I got my first (mechanical) drafting job because I could print well. Served me well until computers came along.
I guess as a leftie I could only ever be an architect if I learned how to write right to left and turned the page upside down.
Color me crazy, but the D (for example) looks like a lower-case n. Is there a point to this other than style? Maybe I am boring, but I would have thought a plain old block printing style would be a better choice.
This guy might be a fine architect, but his letters look dumb.
I’ve always thought it a bit pretentious, especially when used for other than architect’s drawings, as in “Look, I’m an architect!” But I’m being way too harsh. Once you’ve learned to write that way, it’s the way you write.
My SO writes like an MD, though she isn’t one.
In my drafting class this lettering would not pass. This is more like “How to hand letter like and architect with sloppy technique.”
Well I think his lettering is cute. What freaks me out is his passionate, obsessive dedication to drawing cute letters.
It has a bunch of benefits that are limited to blueprints and other similar designs. It is easily reproducible at a variety of sizes, clear, unambiguous and can be done with the tools available to a draftsman in their standard work. The sloppy lettering in the video fails on all of those counts. Unfortunately as more people become familiar with the look of the technique through old images and fonts, while fewer people are using it properly, you have people latching on to some of the quirks, but losing the value.
Same. This would not pass with our instructors.
It’s pretty clear in the video, though, that he’s showing how to replicate his own idiosyncratic take on lettering. He’s got his own thing going, and it’s pretty different than the technique taught in school. I guess everyone adds a little of their own personality to their lettering over time.
I’m curious about the font.
a) Why are some of the lines slanted, that are typically straight across in plain block lettering?
b) Why is the bar on the H so far down? Seems to me U and H could conceivably be confused.
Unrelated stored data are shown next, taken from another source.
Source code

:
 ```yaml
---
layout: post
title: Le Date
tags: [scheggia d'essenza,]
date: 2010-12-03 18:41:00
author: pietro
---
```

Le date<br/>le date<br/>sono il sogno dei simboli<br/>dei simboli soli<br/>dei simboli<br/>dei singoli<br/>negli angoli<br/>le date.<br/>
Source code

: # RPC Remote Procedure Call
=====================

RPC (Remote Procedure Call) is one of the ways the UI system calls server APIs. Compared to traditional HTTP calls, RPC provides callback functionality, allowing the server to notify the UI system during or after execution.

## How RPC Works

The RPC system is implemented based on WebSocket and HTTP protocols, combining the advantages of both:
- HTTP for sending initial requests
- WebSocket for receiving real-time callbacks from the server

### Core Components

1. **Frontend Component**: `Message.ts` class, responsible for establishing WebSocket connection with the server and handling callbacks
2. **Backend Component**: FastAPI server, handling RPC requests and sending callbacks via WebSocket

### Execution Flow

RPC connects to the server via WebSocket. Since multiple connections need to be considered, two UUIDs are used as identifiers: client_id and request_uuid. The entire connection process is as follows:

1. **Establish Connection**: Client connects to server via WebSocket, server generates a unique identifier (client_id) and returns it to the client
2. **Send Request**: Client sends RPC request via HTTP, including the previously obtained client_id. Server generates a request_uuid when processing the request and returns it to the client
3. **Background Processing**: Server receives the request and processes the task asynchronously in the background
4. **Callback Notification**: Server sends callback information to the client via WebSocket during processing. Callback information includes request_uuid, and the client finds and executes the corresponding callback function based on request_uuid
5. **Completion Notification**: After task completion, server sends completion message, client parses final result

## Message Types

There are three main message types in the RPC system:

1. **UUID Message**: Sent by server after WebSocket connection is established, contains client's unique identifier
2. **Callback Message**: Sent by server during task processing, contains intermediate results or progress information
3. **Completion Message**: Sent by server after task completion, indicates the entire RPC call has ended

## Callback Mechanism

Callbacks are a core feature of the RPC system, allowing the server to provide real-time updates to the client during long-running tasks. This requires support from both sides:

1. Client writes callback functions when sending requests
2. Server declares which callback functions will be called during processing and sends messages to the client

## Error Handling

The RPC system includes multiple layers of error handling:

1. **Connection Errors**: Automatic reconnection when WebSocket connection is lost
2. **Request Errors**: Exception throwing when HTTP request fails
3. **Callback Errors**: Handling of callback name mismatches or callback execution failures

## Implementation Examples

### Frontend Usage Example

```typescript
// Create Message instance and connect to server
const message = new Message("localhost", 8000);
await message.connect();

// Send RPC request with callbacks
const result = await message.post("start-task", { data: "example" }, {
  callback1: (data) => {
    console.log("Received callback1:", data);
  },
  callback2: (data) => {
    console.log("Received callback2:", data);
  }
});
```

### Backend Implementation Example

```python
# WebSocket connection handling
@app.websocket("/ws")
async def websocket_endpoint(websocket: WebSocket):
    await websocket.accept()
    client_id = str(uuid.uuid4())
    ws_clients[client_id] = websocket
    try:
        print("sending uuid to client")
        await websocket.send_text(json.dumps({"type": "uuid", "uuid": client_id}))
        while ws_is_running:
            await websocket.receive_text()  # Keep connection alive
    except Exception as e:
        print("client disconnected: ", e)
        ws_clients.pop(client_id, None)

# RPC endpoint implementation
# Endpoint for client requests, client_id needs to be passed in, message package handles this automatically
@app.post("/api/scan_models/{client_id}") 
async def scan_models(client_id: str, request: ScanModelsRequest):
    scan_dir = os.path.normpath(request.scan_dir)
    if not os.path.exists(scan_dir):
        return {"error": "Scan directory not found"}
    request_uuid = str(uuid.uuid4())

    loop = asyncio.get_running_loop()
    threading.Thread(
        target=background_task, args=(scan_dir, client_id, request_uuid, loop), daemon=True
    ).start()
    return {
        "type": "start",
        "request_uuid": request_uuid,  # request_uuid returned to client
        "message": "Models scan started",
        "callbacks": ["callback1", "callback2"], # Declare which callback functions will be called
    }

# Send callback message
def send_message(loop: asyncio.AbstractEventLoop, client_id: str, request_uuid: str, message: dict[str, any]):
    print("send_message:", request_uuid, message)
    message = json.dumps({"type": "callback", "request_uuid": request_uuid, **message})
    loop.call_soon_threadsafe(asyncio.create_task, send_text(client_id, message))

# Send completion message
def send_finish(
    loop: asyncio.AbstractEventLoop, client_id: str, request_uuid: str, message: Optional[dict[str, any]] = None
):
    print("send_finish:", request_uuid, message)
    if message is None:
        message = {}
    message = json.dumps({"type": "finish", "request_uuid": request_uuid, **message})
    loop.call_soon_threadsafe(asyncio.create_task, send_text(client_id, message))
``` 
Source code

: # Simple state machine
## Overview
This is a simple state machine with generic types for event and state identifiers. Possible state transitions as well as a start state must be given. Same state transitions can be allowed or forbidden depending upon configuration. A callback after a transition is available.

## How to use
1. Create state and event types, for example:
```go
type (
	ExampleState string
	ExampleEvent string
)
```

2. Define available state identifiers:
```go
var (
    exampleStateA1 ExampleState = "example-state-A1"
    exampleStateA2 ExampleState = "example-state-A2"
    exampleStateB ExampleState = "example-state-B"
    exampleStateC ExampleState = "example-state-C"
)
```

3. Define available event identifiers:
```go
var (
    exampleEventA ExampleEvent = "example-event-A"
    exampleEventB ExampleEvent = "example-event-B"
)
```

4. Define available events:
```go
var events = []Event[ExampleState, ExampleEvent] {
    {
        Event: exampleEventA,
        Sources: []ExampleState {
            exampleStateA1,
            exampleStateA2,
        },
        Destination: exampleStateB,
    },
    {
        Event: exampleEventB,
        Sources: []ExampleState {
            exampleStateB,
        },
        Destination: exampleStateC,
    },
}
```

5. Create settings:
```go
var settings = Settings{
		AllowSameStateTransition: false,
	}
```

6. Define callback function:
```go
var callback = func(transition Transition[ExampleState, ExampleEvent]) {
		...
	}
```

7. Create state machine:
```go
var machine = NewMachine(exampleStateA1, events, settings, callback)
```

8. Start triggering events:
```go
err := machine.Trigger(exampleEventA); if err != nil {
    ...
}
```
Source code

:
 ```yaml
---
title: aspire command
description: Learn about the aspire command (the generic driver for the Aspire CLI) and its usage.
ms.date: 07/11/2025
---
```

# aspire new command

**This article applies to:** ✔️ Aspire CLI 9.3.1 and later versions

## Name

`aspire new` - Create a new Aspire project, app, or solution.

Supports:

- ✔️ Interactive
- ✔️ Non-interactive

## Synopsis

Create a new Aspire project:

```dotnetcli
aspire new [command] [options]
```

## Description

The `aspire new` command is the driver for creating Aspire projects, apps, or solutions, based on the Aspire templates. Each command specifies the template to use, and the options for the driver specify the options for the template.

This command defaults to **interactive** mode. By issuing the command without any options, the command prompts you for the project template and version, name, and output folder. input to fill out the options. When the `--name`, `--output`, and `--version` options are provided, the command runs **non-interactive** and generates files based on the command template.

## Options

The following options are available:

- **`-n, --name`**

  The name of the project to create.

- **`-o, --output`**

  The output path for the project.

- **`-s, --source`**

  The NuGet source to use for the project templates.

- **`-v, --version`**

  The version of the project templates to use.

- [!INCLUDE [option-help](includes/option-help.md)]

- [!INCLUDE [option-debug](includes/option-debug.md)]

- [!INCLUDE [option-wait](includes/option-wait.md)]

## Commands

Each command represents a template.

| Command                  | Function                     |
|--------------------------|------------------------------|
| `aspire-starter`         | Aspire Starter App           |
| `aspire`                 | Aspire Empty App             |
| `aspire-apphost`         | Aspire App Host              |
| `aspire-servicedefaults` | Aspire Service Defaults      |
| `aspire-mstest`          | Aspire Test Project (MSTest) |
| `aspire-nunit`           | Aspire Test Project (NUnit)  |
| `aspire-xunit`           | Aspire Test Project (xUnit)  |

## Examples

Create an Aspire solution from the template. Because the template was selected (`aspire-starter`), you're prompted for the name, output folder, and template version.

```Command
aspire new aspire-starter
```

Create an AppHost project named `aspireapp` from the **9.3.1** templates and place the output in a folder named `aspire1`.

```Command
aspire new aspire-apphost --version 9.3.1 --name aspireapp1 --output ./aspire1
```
I’m been wondering since forever.
That “P”!!! You’ve got to be kidding me. I took 3 years of drafting in high school. This “P” would have gotten me an “F”.
It is obvious that this is more of a self-referential penmanship study rather than a standardised draughtsman lettering instruction.
Boingboing, you are not paying attention!
These are great questions. I’m not even 100% confident in the example I posted. I tried to find Ching’s lettering from Architectural Graphics, but I don’t think I did.
I’m sure there are very good reasons for all the decisions in architectural lettering, but when I was learning, mine was not to question why.
wouldn’t uhrt readability though. The human brain tends to grab the right letter, sometimes not even noticing a substitution.
I guess tradition conquers all. Someday the reasons will be lost to time.
Actually I did stumble over this. Dhu.
but did you even notice the other one?
Now that one I missed at first! Once I saw what you were up to, I think I scanned the comment and noticed it.
But schematics and architectural drawings? Do we really want to let people just puzzle it out? “Yeah, I’m sorry it came out ‘Tue Trhmp Bhilding,’ but the blueprints weren’t clear.”
I grew up going to a PVBLIC LIBRARY, maybe it was a typo from bad drawings, and not some neoclassical pretension of the early 1900s?
A library? Geez, you’d think they’d have a dictionary.